川口国務大臣 台湾に我が国として何を先般言ったかということについては、お話を申し上げたとおりでございます。同時に、そのときに、御答弁も申し上げておりますけれども、中国に対しても言っています。

 中国に対してどういうことを言ったかということでありますけれども、昨年の十二月の二十二日、これは一例ですけれども、二十二日に、日中外交当局間協議というのがございました。そのときに、田中外務審議官から王毅外交部の副部長に対して、台湾に対する我が国政府の立場は日中共同声明にあるとおりでありと言って、二つの中国、あるいは一つの中国、一つの台湾との立場はとらない、独立も支持しないということをいろいろ言い、そして、我が国としては、台湾をめぐる問題が平和的に解決されることを、そのための対話が早期に再開をされることを希望していて、中国の武力行使には反対であるということを明確に中国に言っているわけでございます。

 全く同じようなことを、これは二月の十日であったと思いますが、日中安保対話というのがございまして、そのときにも田中外務審議官から王毅副部長に対してお話をしているということでございます。

 今、具体的に九六年についてだれが何を言ったかというデータは、表は持ってはおりませんが、九六年のときにも両方について言っております。

 必要なら、今手元に……(赤松(正)委員「いや、いいです」と呼ぶ)よろしいですか。

赤松(正)委員 ぜひともそういう姿勢、余りそういった部分がクローズアップされていないので印象として弱いわけですけれども、中国に対してしっかりと言っていく。アメリカが今、イラクを抱え、そして北朝鮮の問題を抱えているので、台湾に対する言い方というのは余り、いろいろなアメリカなりの考えがあってのことだろうと思いますけれども、私は余りアメリカと歩調を合わせる必要はない、そんなふうに思います。

 最後に、そこで石破長官に、せっかく「坐シテ死セズ」の話を持ち出したので、ここでひとつ中国と北朝鮮の関係ということについて、僕はこの本の中でいろいろ感銘を受けた部分は多いんですよ。とりわけ、うんと思ったのは、これは全く同感だ――ただ、ある意味で、この本は中国に石破さんが行かれる前に書いたんですね。行ったらこう言うということを書いておられるわけです。非常に堂々といいことをおっしゃっているので、本当にそういうふうに言ったのかどうかを確認したいんです。

 要するに、中国は難民条約に加盟しながら国内に難民認定制度を整備していない、だから難民は一人もいないということになるんだ、これはどう考えてもおかしい、私はずっと前からそう言ってきた、中国が難民を受け入れない限り、中国の北朝鮮に対する姿勢は不透明であると。これは私も全く同感で、かつて川口大臣に、要するにドイツの例を挙げて、ハンガリーの役割を中国が果たすべきだと思うけれどもなかなか難しいですよねというような話をしたことがありますが、そういうことに加えて、石破さんは、「今後、北朝鮮難民が怒濤のごとく押し寄せて、中朝国境に難民キャンプを作ったとすれば、UNHCRや諸外国と協力して日本がその相当部分を負担してもいいのです。」等々、非常にいいことをいっぱいおっしゃっています。

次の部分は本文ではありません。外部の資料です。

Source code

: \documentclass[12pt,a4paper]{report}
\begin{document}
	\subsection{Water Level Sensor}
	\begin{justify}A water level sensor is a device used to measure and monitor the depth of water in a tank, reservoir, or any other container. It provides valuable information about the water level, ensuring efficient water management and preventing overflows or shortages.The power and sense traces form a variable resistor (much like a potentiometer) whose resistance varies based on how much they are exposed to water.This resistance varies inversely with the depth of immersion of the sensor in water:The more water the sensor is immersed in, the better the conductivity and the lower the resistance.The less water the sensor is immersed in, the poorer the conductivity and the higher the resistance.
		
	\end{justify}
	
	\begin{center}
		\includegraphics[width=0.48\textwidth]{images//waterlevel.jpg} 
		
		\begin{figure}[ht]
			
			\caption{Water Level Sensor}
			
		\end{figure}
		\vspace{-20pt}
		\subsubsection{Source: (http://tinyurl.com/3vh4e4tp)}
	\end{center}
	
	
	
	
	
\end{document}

 最後に、「中国を訪問し、「永遠の日中友好」をうたいあげるだけでは、あまり意味がありません。中国に行くことがあれば、難民問題を含む朝鮮半島情勢や、地域全体の問題を、率直に語り合いたいと思っています。」と。さて、どのように語り合われたのか、短い時間でいいですから言ってください。

石破国務大臣 その認識は私は今でも持っておりますし、その問題提起は、中華人民共和国におきましても、どの席だったかちょっとはっきり覚えておりませんが、したと思っております。それについての具体的なお答えというものが得られなかったということも事実であります。

 ですから、要するに、ハンガリーが大量の東ドイツ難民を受け入れた、それがベルリンの壁崩壊につながった。この朝鮮半島、北朝鮮の問題というものを平和裏に解決をしていくためには、いろいろな手段があるのだろうと思っています。平和裏に解決をしなければいけません。そのときに、今の脱北者というものを中国が、我が国にいるのは不法滞在者なのだ、帰ってしまえばもう迫害を受ける人たちを、我が国には不法滞在者しかいないのだ、なぜならば、難民を認定する制度がないからだと言われると、何となく釈然としないところはございます。そこのところを我が国としてどうできるのか。UNHCRとどのようにして協力をしていくのか。

 いずれにしても、私どもは、北朝鮮問題の平和的な解決と同時に、やはり脱北者の方々の人権というものをどうやって守っていくのかということは、やはり同じ人間としてきちんと考えていかねばならぬことではないのか。その人たちがどんなにひどい目に遭おうが、本国に帰ってどれだけ迫害を受けようが、そのことについてきちんと物を言わないということは、それは、私は余りあっていいことだとは思っておりません。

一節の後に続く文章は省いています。